> What the task requires
State how many lines in the listing contain the string "用户友好性", and add nothing to that number.

......

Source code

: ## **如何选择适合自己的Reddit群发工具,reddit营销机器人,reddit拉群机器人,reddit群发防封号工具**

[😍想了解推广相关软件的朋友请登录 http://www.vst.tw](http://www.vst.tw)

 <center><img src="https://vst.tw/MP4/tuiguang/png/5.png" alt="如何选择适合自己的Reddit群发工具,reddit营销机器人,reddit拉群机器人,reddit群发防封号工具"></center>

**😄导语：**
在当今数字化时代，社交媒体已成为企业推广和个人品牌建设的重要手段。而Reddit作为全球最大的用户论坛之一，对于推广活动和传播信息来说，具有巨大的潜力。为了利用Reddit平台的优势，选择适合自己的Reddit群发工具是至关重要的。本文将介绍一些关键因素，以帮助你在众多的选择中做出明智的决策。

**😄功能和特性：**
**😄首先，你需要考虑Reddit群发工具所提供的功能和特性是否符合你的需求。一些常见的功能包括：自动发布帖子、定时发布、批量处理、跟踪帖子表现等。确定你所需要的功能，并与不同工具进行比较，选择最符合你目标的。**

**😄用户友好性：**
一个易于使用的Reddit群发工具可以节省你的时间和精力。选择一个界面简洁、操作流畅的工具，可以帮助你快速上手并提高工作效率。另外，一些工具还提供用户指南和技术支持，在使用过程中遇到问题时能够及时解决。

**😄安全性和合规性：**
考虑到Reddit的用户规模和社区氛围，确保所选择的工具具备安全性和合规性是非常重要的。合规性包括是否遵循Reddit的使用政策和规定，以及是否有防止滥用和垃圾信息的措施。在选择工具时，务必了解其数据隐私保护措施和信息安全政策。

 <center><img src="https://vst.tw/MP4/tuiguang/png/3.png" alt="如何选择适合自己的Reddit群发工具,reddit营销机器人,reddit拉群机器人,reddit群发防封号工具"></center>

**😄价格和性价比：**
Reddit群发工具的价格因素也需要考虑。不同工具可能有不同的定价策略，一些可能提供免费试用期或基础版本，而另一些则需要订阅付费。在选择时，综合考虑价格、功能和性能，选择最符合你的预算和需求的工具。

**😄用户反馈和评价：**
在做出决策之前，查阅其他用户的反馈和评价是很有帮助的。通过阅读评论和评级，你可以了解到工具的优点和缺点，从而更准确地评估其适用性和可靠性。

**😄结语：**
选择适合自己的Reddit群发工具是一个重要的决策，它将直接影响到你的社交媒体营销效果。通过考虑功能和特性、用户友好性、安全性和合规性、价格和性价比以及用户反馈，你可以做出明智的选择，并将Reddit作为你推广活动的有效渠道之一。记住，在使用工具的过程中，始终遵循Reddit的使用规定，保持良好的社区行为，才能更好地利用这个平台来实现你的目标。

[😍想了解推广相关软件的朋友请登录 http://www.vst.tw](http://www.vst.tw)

......

> Solution
2